Found. It made no sense. I hadn’t found him, my rational brain said, but my emotional brain—the part of me I had so recently come to realize could and should play the lead in my life, in its most important moments—that warmer part of me knew a different truth, in that moment. I had found Master Hendryk, my master, because I had found the proper place for him inside me.

I watched his attention come back to me, from his intense focus on the problem of Candy, and of making her better. I saw the smile creep onto his face as he processed my words, and my chest filled with affection for him despite all the fear and confusion of the strange moment.

He focused fully on me, then, and the smile on his square-jawed face widened.

“That’s the plan,” he said.

I felt my eyes go round.

“Oh,” I said, feeling a little stab of something like disappointment. I realized, with a tiny rush of heat to my cheeks, that I actually didn’t completely want Master Hendryk to be nice to Candy. I kind of wanted to make sure he kept her firmly in place, too—in a lower place than mine. I felt sympathy for her distress, and for the painful state of her punished backside, but I also had to admit a bit of my own jealousy.

I knew now that I wanted to be the most important of the girls my master liked to whip. I understood, as Master G and Miss Charlotte taught the girls of the Institute, that a dominant man such as Master Hendryk can and will reserve the right to discipline and enjoy more than one submissive concubine. But what I felt in the way he smiled at me, when I had asked him to be nice to my AI bed sister, seemed to promise that if I learned enough, and behaved myself according to his rules, my owner would prize me more highly… most highly, even.

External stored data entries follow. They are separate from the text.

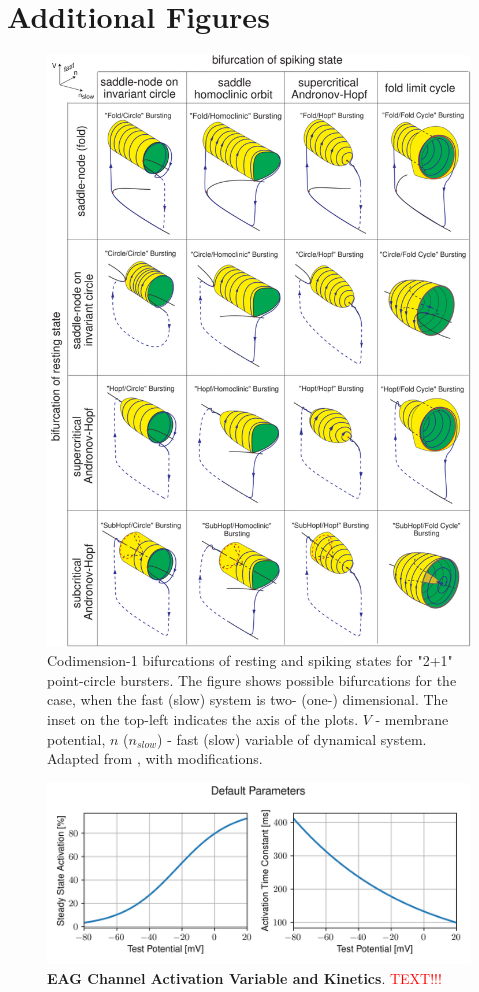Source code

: \documentclass[../main.tex]{subfiles}
\begin{document}
\section{Additional Figures}

\begin{figure}[!b]
    \centering
    \includegraphics[width=0.75\linewidth]{../img/modeling_r5/examples/point_circle_bursters.png}
    \caption[Codimension-1 bifurcations of resting and spiking states for "2+1" point-circle bursters.]{
        Codimension-1 bifurcations of resting and spiking states for "2+1" point-circle bursters.
        The figure shows possible bifurcations for the case, when the fast (slow) system is
        two- (one-) dimensional. The inset on the top-left indicates the axis of the plots.
        $V$ - membrane potential, $n$ ($n_{slow}$) - fast (slow) variable of dynamical system.
        Adapted from \parencite{izhikevichDynamicalSystemsNeuroscience2006}, with modifications.
    }
    \label{fig:izhikevich_point_circle_bursters}
\end{figure}

\begin{figure}[!t]
    \centering
    \includegraphics[width=0.85\linewidth]{../img/spiking_to_bursting/eag_default.png}
    \caption[EAG Channel Activation Variable and Kinetics]{
        \textbf{EAG Channel Activation Variable and Kinetics}. \textcolor{red}{TEXT!!!}
    }
    \label{fig:spiking_to_bursting_eag_params_default}
\end{figure}
\end{document}
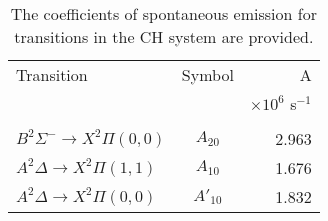 \begin{table}
  \caption[CH emission coefficients]{The coefficients of spontaneous emission for transitions in the CH system are provided.}
  \begin{center}
    \begin{tabular}{lcr}
      Transition & Symbol & A \tabularnewline
      & & \(\times 10^6\) s\(^{-1}\) \tabularnewline
      \hline\hline
      & & \tabularnewline
      \(B^2\Sigma^-\rightarrow X^2\Pi(0,0)\) & \(A_{20}\) & 2.963 \tabularnewline
      \(A^2\Delta\rightarrow X^2\Pi(1,1)\) & \(A_{10}\) & 1.676 \tabularnewline
      \(A^2\Delta\rightarrow X^2\Pi(0,0)\) & \(A'_{10}\) & 1.832 \tabularnewline
      \hline
    \end{tabular}
  \end{center}
  \label{tab:emissionCoefficients}
\end{table}

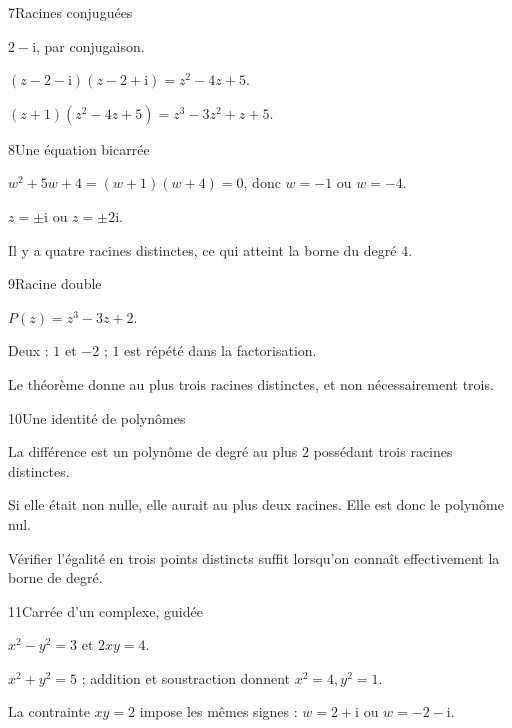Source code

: \begin{corrige}{7}{Racines conjuguées}
\begin{questions}
\item $2-\mathrm i$, par conjugaison.
\item $(z-2-\mathrm i)(z-2+\mathrm i)=z^2-4z+5$.
\item $(z+1)(z^2-4z+5)=z^3-3z^2+z+5$.
\end{questions}
\end{corrige}
\begin{corrige}{8}{Une équation bicarrée}
\begin{questions}
\item $w^2+5w+4=(w+1)(w+4)=0$, donc $w=-1$ ou $w=-4$.
\item $z=\pm\mathrm i$ ou $z=\pm2\mathrm i$.
\item Il y a quatre racines distinctes, ce qui atteint la borne du degré $4$.
\end{questions}
\end{corrige}
\begin{corrige}{9}{Racine double}
\begin{questions}
\item $P(z)=z^3-3z+2$.
\item Deux : $1$ et $-2$ ; $1$ est répété dans la factorisation.
\item Le théorème donne au plus trois racines distinctes, et non nécessairement trois.
\end{questions}
\end{corrige}
\begin{corrige}{10}{Une identité de polynômes}
\begin{questions}
\item La différence est un polynôme de degré au plus $2$ possédant trois racines distinctes.
\item Si elle était non nulle, elle aurait au plus deux racines. Elle est donc le polynôme nul.
\item Vérifier l’égalité en trois points distincts suffit lorsqu’on connaît effectivement la borne de degré.
\end{questions}
\end{corrige}
\begin{corrige}{11}{Carrée d’un complexe, guidée}
\begin{questions}
\item $x^2-y^2=3$ et $2xy=4$.
\item $x^2+y^2=5$ ; addition et soustraction donnent $x^2=4,y^2=1$.
\item La contrainte $xy=2$ impose les mêmes signes : $w=2+\mathrm i$ ou $w=-2-\mathrm i$.
\end{questions}
\end{corrige}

An idea came into my mind, then: a picture of what Master Hendryk could do now that might help Candy, and might help me, too. It sent a shiver of forbidden arousal through me, so that despite his command I had to move my right hand a little, toward my pussy, and I couldn’t keep my fingers from rubbing a little at the place where I suddenly needed that pressure so very badly.

Master Hendryk’s eyes narrowed as they glanced downward to take in my lewd misconduct and then returned to my face. His smile quirked a little to the side.

“Are you hoping for a caning of your own, Renee?” he asked softly.

My eyes went wide again and I snatched my hand away.

“N-no, Master,” I stammered. “I just… I mean, I just thought of something you might do to help Candy.”

“Really,” he said, and the smile became enchantingly mobile, as if he couldn’t decide whether to laugh or to try to keep a straight face.

I bit my lip for a moment, chewed on it, thoroughly distracted by Master Hendryk’s lips and the thought that I could watch him smile for weeks. With difficulty I brought my mind back to the taboo picture in my mind.

“What if…” I started. I chewed on my lip a little more as a patient expression crept onto his face. My words came out in a rush, then. “What if you fucked her, and made me watch?”

I had seen it in my mind’s eye, and in that inner vision it had possessed a dark glamor that these words didn’t seem to do justice to. I had had to watch Master G fuck the other girls in my training group many times. I felt certain that Master Hendryk had fucked submissive bed girls in front of other submissive bed girls just as often. In my head, though, this idea had something more, darker, else… and to my surprised delight I could see in Master Hendryk’s face that he had grasped that element of my suggestion—that he could see why it would represent something taboo, obscene, and at the same time, for a couple like us, essential.